N-(2-Pyrazinylcarbonyl)-L-phenylalanine
[CAS# 114457-94-2]

Identification

• Classification: Pharmaceutical intermediate >> Heterocyclic compound intermediate >> Pyrazines
• Name: N-(2-Pyrazinylcarbonyl)-L-phenylalanine
• Synonyms: (2S)-3-phenyl-2-(pyrazine-2-carbonylamino)propanoic acid
• Molecular Formula: C₁₄H₁₃N₃O₃
• Molecular Weight: 271.27
• CAS Registry Number: 114457-94-2
• SMILES: C1=CC=C(C=C1)C[C@@H](C(=O)O)NC(=O)C2=NC=CN=C2

Properties

• Density: 1.3±0.1 g/cm³ Calc.^*, 1.323 g/mL (Expl.)
• Melting point: 166-169 ºC (Expl.)
• Boiling point: 573.8±50.0 ºC 760 mmHg (Calc.)^*
• Flash point: 300.8±30.1 ºC (Calc.)^*
• Index of refraction: 1.613 (Calc.)^*

^* Calculated using Advanced Chemistry Development (ACD/Labs) Software.

Safety Data

• Hazard Symbols: GHS07 Warning
• Hazard Statements: H302-H315-H319-H335
• Precautionary Statements: P261-P305+P351+P338

Discovory and Applicatios

N-(2-Pyrazinylcarbonyl)-L-phenylalanine is an amide compound formed by the condensation of 2-pyrazinecarboxylic acid and the amino acid L-phenylalanine. Its molecular formula is C₁₄H₁₃N₃O₃. Structurally, it consists of a pyrazine ring bearing a carboxamide linkage to the α-amino group of L-phenylalanine, which retains its chiral center and unmodified side chain containing a phenyl group.
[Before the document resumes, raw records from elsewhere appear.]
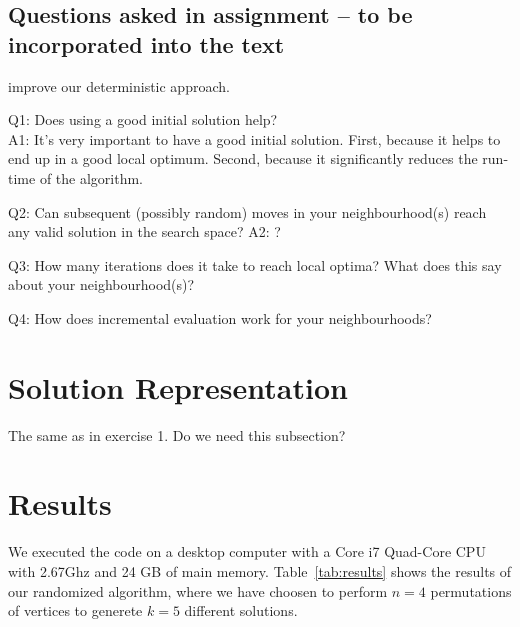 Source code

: \documentclass{scrartcl}
\begin{document}
\subsection{Questions asked in assignment -- to be incorporated into the text}


improve our deterministic approach.

Q1: Does using a good initial solution help? \\
A1: It's very important to have a good initial solution. First, because it helps to end up
in a good local optimum. Second, because it significantly reduces the run-time of the algorithm.

Q2: Can subsequent (possibly random) moves in your neighbourhood(s) reach
any valid solution in the search space?
A2: ?

Q3: How many iterations does it take to reach local optima? What does this say about your neighbourhood(s)?

Q4: How does incremental evaluation work for your neighbourhoods?



\section{Solution Representation}
The same as in exercise 1. Do we need this subsection?

\section{Results}
We executed the code on a desktop computer with a Core i7 Quad-Core
CPU with 2.67Ghz and 24 GB of main memory. Table~\ref{tab:results}
shows the results of our randomized algorithm, where we have choosen
to perform $n=4$ permutations of vertices to generete $k=5$ different
solutions.
\end{document}
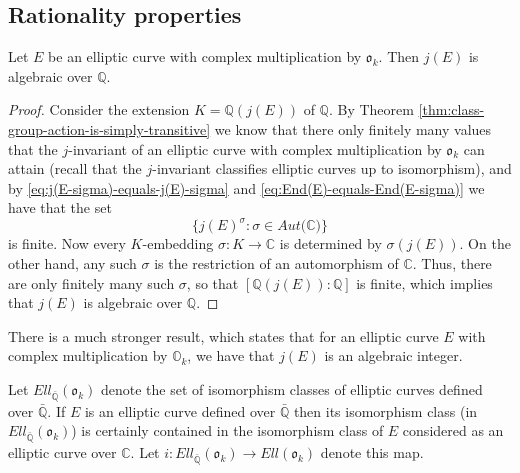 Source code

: \subsection{Rationality properties}
\label{sec:rationality-properties}

\begin{prop}
  \label{prop:j(E)-is-in-Qbar}
  Let $E$ be an elliptic curve with complex multiplication by $\mathfrak{o}_{k}$.
  Then $j(E)$ is algebraic over $\mathbb{Q}$.
\end{prop}
\begin{proof}
  Consider the extension $K = \mathbb{Q}(j(E))$ of $\mathbb{Q}$.  By Theorem
  \ref{thm:class-group-action-is-simply-transitive} we know that there only finitely
  many values that the $j$-invariant of an elliptic curve with complex multiplication
  by $\mathfrak{o}_{k}$ can attain (recall that the $j$-invariant classifies elliptic
  curves up to isomorphism), and by \eqref{eq:j(E-sigma)-equals-j(E)-sigma} and
  \eqref{eq:End(E)-equals-End(E-sigma)} we have that the set
  \begin{equation*}
    \{ j(E)^{\sigma} : \sigma \in Aut(\mathbb{C)} \}
  \end{equation*}
  is finite.  Now every $K$-embedding $\sigma : K \rightarrow \mathbb{C}$ is
  determined by $\sigma (j(E))$.  On the other hand, any such $\sigma$ is the
  restriction of an automorphism of $\mathbb{C}$.  Thus, there are only finitely many
  such $\sigma$, so that $[\mathbb{Q}(j(E)) : \mathbb{Q}]$ is finite, which implies
  that $j(E)$ is algebraic over $\mathbb{Q}$.
\end{proof}
\begin{rem}
  \label{rem:j(E)-is-integral}
  There is a much stronger result, which states that for an elliptic curve $E$ with
  complex multiplication by $\mathbb{O}_{k}$, we have that $j(E)$ is an algebraic
  integer.
\end{rem}

Let $Ell_{\bar{\mathbb{Q}}}(\mathfrak{o}_{k})$ denote the set of isomorphism classes
of elliptic curves defined over $\bar{\mathbb{Q}}$.  If $E$ is an elliptic curve
defined over $\bar{\mathbb{Q}}$ then its isomorphism class (in
$Ell_{\bar{\mathbb{Q}}}(\mathfrak{o}_{k})$) is certainly contained in the isomorphism
class of $E$ considered as an elliptic curve over $\mathbb{C}$. Let $i :
Ell_{\bar{\mathbb{Q}}}(\mathfrak{o}_{k}) \rightarrow Ell(\mathfrak{o}_{k})$ denote
this map.

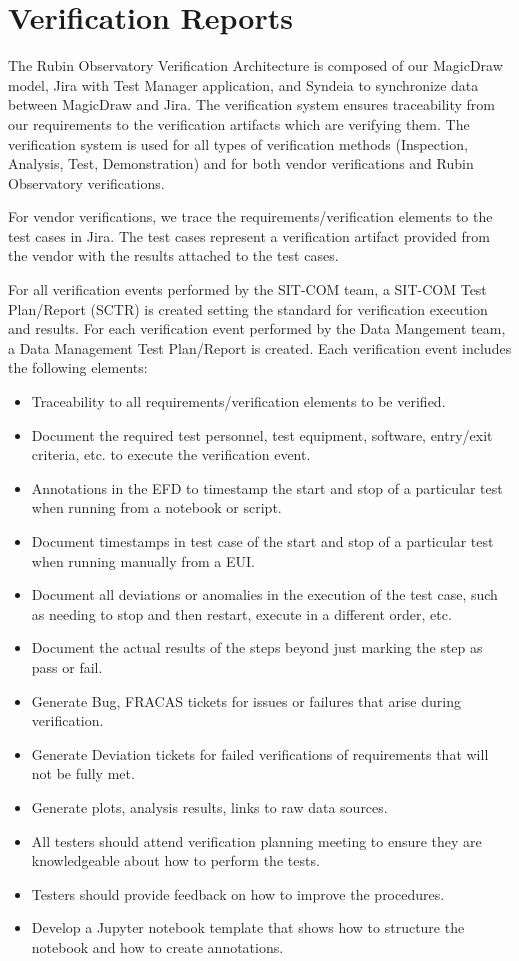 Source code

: \newpage
\section{Verification Reports}

The Rubin Observatory Verification Architecture is composed of our MagicDraw model, Jira with Test Manager application, and Syndeia to synchronize data between MagicDraw and Jira. The verification system ensures traceability from our requirements to the verification artifacts which are verifying them. The verification system is used for all types of verification methods (Inspection, Analysis, Test, Demonstration) and for both vendor verifications and Rubin Observatory verifications.

For vendor verifications, we trace the requirements/verification elements to the test cases in Jira. The test cases represent a verification artifact provided from the vendor with the results attached to the test cases.

For all verification events performed by the SIT-COM team, a SIT-COM Test Plan/Report (SCTR) is created setting the standard for verification execution and results. For each verification event performed by the Data Mangement team, a Data Management Test Plan/Report is created. Each verification event includes the following elements:

\begin{itemize}

	\item Traceability to all requirements/verification elements to be verified.
	\item Document the required test personnel, test equipment, software, entry/exit criteria, etc. to execute the verification event.
	\item Annotations in the EFD to timestamp the start and stop of a particular test when running from a notebook or script.
	\item Document timestamps in test case of the start and stop of a particular test when running manually from a EUI.
	\item Document all deviations or anomalies in the execution of the test case, such as needing to stop and then restart, execute in a different order, etc.
	\item Document the actual results of the steps beyond just marking the step as pass or fail.
	\item Generate Bug, FRACAS tickets for issues or failures that arise during verification.
	\item Generate Deviation tickets for failed verifications of requirements that will not be fully met.
	\item Generate plots, analysis results, links to raw data sources.
	\item All testers should attend verification planning meeting to ensure they are knowledgeable about how to perform the tests.
	\item Testers should provide feedback on how to improve the procedures.
	\item Develop a Jupyter notebook template that shows how to structure the notebook and how to create annotations.

\end{itemize}

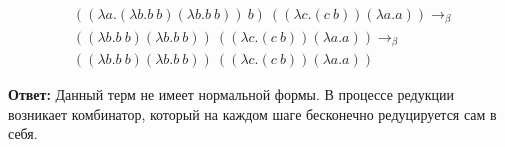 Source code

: \documentclass{article}
\begin{document}
\begin{align*}
& ((\lambda a . (\lambda b . b \ b) (\lambda b . b \ b) ) \ b) \ ((\lambda c . (c \ b)) (\lambda a . a)) \rightarrow_\beta \
\\ & ((\lambda b . b \ b) (\lambda b . b \ b)) \ ((\lambda c . (c \ b)) (\lambda a . a)) \rightarrow_\beta \
\\ & ((\lambda b . b \ b) (\lambda b . b \ b)) \ ((\lambda c . (c \ b)) (\lambda a . a))
\end{align*}

\textbf{Ответ:} Данный терм не имеет нормальной формы. В процессе редукции возникает комбинатор, который на каждом шаге бесконечно редуцируется сам в себя.
\end{document}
The synthesis of this compound typically involves activation of the carboxylic acid group on 2-pyrazinecarboxylic acid using standard peptide-coupling reagents such as carbodiimides (e.g., EDC or DCC), often in the presence of an additive like HOBt or NHS, followed by reaction with the free amine of L-phenylalanine. Protection of the carboxyl group of the amino acid is generally not required, as selective acylation occurs at the amino group under controlled conditions.

N-(2-Pyrazinylcarbonyl)-L-phenylalanine belongs to a class of heteroaryl-amino acid conjugates often investigated for their potential biological activity. The pyrazine ring is an electron-deficient heteroaromatic moiety frequently encountered in medicinal chemistry, particularly in drug design targeting enzyme active sites or protein-ligand binding domains. When attached to amino acids, such heterocycles can improve receptor binding affinity, bioavailability, and metabolic stability.

Compounds of this type may be studied as enzyme inhibitors, receptor ligands, or intermediates in the synthesis of bioactive molecules. In particular, the presence of the L-phenylalanine residue may aid in molecular recognition by proteins due to its aromatic and hydrophobic properties, while the pyrazinyl group can participate in hydrogen bonding, metal coordination, or π-stacking interactions.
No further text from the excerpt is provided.